> Task brief
Going line by line through the data below, report how many lines include the word "check", with nothing added.

> Provided data
━━━━━━━━━━

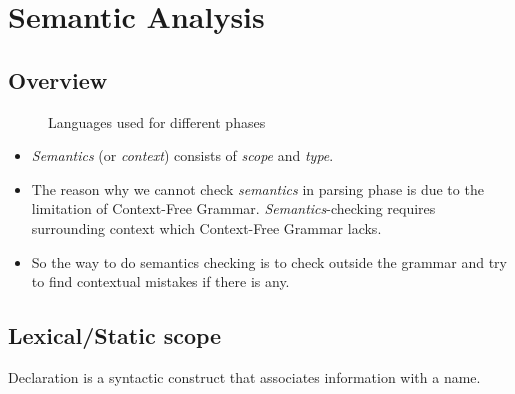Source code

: \section{Semantic Analysis}

\subsection{Overview}

\begin{figure}[H]
    \centering
    \caption{Languages used for different phases}
    \label{fig:language-in-different-phases}
\end{figure}

\begin{itemize}
    \item \textit{Semantics} (or \textit{context}) consists of \textit{scope} and \textit{type}.
    
    \item The reason why we cannot check \textit{semantics} in parsing phase is due to the limitation of Context-Free Grammar. \textit{Semantics}-checking requires surrounding context which Context-Free Grammar lacks.
    
    \item So the way to do semantics checking is to check outside the grammar and try to find contextual mistakes if there is any.
\end{itemize}


\subsection{Lexical/Static scope}
\begin{definition}[Declaration]
    Declaration is a syntactic construct that associates information with a name.
\end{definition}


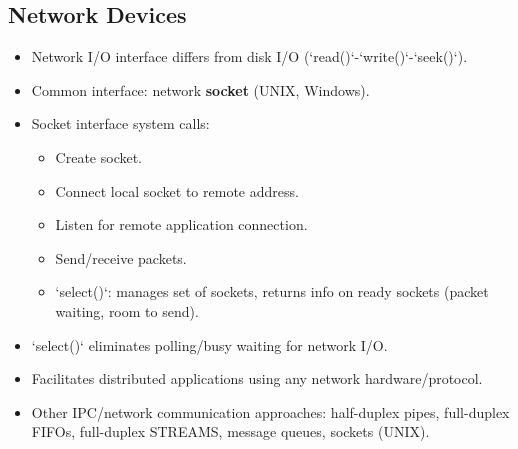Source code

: \subsection{Network Devices}
\begin{itemize}
    \item Network I/O interface differs from disk I/O (`read()`-`write()`-`seek()`).
    \item Common interface: network \textbf{socket} (UNIX, Windows).
    \item Socket interface system calls:
    \begin{itemize}
        \item Create socket.
        \item Connect local socket to remote address.
        \item Listen for remote application connection.
        \item Send/receive packets.
        \item `select()`: manages set of sockets, returns info on ready sockets (packet waiting, room to send).
    \end{itemize}
    \item `select()` eliminates polling/busy waiting for network I/O.
    \item Facilitates distributed applications using any network hardware/protocol.
    \item Other IPC/network communication approaches: half-duplex pipes, full-duplex FIFOs, full-duplex STREAMS, message queues, sockets (UNIX).
\end{itemize}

━━━━━━━━━━

> Result
2